Often on the board queries are made regarding suggestion of dissolution media for specific drugs or products. The choice of medium will become calibration of dissolution apparatus pdf and relevant if one considers the purpose of dissolution medium in dissolution testing.
The dissolution medium in the testing provides a means to show that drug is released from the product and would be available in solution form for absorption from the GI tract. Enter your username and password in the boxes provided to login, or click the ‘register’ button to create a profile for yourself. As the absorption happens from GI tract, therefore nature of the medium should be aqueous-based and pH in the range of 5-7. The reason of pH between 5-7 is that it represents pH of intestinal environment where most of the absorption of the drug occurs.
As a rule of thumb, one may use average of 5 to 7 i. Therefore, in my view, all dissolution testing may be conducted in aqueous buffer having pH 6, with or without solublizer. I believe this provides a simple, product independent and bio-relevant approach for selecting dissolution medium. I hope this approach provides answer to the queries regarding the choice of dissolution medium. Disclaimer: Views expressed here are for scientific discussion purposes only and may not be reflective of opinions and policies of my employer. SLS to be appropriate to use, in particular in case of Phenytoin Sodium.
If you can achieve such solubility without the addition of SLS that is well and good, otherwise determine what minimum percent of SLS is needed to dissolve freely your drug. If I am not mistaken, it appears that you should be able to do dissolution testing using water itself as per USP monograph. Please note that I am of the opinion that there is no need for trying different media because, if in some medium drug is not free soluble then doing dissolution in such medium is not appropriate or relevant. And if product is freely soluble in a medium then increasing solublizer amount may not impact dissolution any way. Therefore my suggestion usually is that use a simple dissolution medium.

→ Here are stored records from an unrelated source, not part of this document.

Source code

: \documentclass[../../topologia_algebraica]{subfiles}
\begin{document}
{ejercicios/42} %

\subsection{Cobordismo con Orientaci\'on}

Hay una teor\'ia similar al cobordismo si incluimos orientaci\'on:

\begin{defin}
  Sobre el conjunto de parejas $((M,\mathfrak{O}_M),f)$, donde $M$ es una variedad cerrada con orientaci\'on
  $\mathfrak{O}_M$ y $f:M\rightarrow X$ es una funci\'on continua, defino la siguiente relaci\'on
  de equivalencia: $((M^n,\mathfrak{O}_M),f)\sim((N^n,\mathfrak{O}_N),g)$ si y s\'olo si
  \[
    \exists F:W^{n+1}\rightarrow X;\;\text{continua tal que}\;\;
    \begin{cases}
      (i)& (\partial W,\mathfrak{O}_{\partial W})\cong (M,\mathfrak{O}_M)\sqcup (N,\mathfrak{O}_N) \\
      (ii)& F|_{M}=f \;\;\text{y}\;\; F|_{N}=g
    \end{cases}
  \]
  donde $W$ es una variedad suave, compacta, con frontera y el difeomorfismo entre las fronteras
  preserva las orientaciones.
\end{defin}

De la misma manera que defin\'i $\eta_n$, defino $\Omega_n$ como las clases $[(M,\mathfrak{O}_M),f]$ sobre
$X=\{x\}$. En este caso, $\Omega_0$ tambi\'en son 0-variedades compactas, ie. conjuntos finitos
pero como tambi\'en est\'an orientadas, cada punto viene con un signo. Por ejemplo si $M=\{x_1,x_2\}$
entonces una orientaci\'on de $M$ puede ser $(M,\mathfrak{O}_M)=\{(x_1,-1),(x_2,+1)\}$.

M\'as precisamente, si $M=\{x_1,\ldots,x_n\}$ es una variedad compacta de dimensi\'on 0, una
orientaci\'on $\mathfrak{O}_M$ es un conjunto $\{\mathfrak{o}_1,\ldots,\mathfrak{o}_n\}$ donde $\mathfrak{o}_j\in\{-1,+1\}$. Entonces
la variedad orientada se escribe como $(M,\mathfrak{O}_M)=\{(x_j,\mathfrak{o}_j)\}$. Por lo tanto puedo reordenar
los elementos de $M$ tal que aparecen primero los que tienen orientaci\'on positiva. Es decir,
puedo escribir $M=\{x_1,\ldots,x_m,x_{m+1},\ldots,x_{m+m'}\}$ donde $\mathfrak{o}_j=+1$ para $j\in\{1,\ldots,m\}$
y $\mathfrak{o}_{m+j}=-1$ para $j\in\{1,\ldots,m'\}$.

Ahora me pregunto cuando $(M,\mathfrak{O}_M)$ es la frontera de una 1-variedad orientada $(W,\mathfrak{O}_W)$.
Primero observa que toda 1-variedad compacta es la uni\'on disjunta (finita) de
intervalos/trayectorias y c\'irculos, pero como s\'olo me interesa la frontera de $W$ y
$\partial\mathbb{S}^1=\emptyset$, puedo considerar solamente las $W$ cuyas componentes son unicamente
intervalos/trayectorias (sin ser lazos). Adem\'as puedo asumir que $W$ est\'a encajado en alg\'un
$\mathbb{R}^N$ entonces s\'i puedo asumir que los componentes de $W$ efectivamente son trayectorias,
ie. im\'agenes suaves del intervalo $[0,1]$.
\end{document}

These are in fact because of addressing the problem of poor interaction of drug-medium in dissolution vessels. If you are going to take this approach in obtaining dissolution results by trying out different conditions as noted, then you will be conducting IVIVM studies not IVIVC as I described in my other post. I do not think your results would be valuable. A simple way to check for poor drug-medium interaction in a dissolution vessel is to run a dissolution test in dissolution medium where solubility shows no problem in dissolving the complete drug. Let me know your opinion, I will be happy to discuss it further in more detail.
What you are asking certainly is very challenging question and I doubt that any one can provide a definite answer at the stage. However, it is always possible to approach the issue in a rational and logical manner. If you focus on the quality of your product, better assessment and development, I believe you will be able to know your product better and will be able to defend you approach efficiently. Basket and results show that complete drug is released in 15 minutes for both, your product and of innovator. First of all your drug cannot be BCS Class II drug as it is dissolving fast. To me it appears a Class I type drug, why are you saying it is a Class II drug?
15 minutes then you should not need IVIVC. Now coming to Narrow Therapeutic Range Drug category. However, if you like to take a second route based on IVIVC, I can see lot of problems. There will always be questions and even after spending so much time and money I do not think you will be any further ahead. The main reason for this frustration is that it has never been shown or established that apparatuses commonly used i. In fact, recent studies have clearly demonstrated that one cannot obtain bio-relevant results using these apparatuses.